Knights & Dragons: Rise of the Dark Prince (hereafter simply Knights & Dragons) is a new iOS title from GREE. It’s available now as a free download from the App Store.
Knights & Dragons blends together several different game styles in an attempt to produce something with a little more depth than some other mobile titles. It incorporates citybuilding, crafting, role-playing game combat and the collection/fusion aspect of card-battle games, then wraps the whole thing up with a rather cliched fantasy story about a kingdom attempting to fight back against the titular Dark Prince.
The game begins with a non-skippable tutorial that introduces players to combat, building, fusion and using hard currency to hurry actions that take long periods of real time. As is so often the case, this tutorial feels rather rushed, simply telling players to do things without really explaining why they might want to do them. The game does at least attempt to infuse the experience with a bit of personality, however, by making use of various colorful characters to narrate the various quests rather than simply using dry explanatory text.
Gameplay in Knights & Dragons unfolds across several different components. When viewing their kingdom, players must gradually expand their territory, construct new buildings and then make use of them to craft new equippable items for their forces or fuse items together to strengthen them. As the player progresses through the game’s story and quests, various areas surrounding the player’s kingdom gradually become uncovered, and once these have appeared the player is able to send their own custom character, subsequently-recruited characters and hired friends’ characters out on adventures.
The “adventures” are, in fact, simply strings of battles that typically start with some straightforward encounters and culminate in a more difficult bout against a “boss” opponent. Combat is mostly automatic, but the player is able to trigger special attacks when a special bar in the corner of the screen is filled up. Defeating boss opponents with a special attack rather than the usual auto-attack provides additional rewards over and above the standard experience points awarded for victory. Adventure areas can be replayed several times, with five different levels of difficulty available and corresponding increases in the rewards on offer as the challenge level increases. The monsters the player battles in each subsequent difficulty level don’t really get significantly tougher — the player simply faces more of them at once and must endure more waves before the boss shows itself. Several App Store reviewers have commented that they would prefer for there to be a little more strategy in the mostly-automatic battle sequences — this is a common criticism of games of this type, and it’s certainly still true here.
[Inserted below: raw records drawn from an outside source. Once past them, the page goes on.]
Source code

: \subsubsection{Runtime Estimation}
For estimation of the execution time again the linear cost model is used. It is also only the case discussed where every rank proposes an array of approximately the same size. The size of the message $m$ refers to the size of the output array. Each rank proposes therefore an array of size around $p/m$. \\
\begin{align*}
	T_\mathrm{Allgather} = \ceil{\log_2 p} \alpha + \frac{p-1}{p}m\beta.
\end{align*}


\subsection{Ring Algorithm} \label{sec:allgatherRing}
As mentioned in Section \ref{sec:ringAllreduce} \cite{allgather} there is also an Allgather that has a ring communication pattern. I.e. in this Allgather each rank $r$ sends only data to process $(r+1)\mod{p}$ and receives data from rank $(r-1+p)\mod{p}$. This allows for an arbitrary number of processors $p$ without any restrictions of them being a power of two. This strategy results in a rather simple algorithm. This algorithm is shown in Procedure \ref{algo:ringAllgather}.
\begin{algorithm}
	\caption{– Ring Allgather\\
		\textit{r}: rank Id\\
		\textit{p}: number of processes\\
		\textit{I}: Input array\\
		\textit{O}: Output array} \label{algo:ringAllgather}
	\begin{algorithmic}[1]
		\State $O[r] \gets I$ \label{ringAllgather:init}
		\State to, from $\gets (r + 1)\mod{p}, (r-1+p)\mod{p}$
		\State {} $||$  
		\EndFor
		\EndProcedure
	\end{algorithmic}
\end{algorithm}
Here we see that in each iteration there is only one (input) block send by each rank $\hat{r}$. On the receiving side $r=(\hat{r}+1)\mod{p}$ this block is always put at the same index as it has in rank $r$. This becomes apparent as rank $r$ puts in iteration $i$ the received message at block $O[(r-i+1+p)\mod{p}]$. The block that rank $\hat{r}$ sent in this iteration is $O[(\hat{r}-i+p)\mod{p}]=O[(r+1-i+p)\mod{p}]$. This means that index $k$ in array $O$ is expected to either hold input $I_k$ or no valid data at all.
Tapping on a structure called a “summoning stone” in the player’s kingdom for the first time begins an extremely lengthy update download process that can thankfully be cancelled out of if the player is short on time. Once this is completed, the player gains access to the ability to re-summon boss monsters from the hardest difficulty level of an area once it has been completed. Exactly why this functionality requires a lengthy update to be downloaded before it can be used is not particularly clear — why not include it in the basic game download?
Social features for the game include the ability to attack other players in the asynchronous PvP “Arena” mode and the ability to add friends via either a nine-letter “friend code” or Facebook. Friends’ characters may then be “hired” to provide support in the adventure battles. For some reason, despite being published by GREE, the game does not appear to make use of GREE’s own platform at all, which seems like something of a strange decision — the GREE platform is, after all, built for exactly this sort of game, so its omission here seems bizarre.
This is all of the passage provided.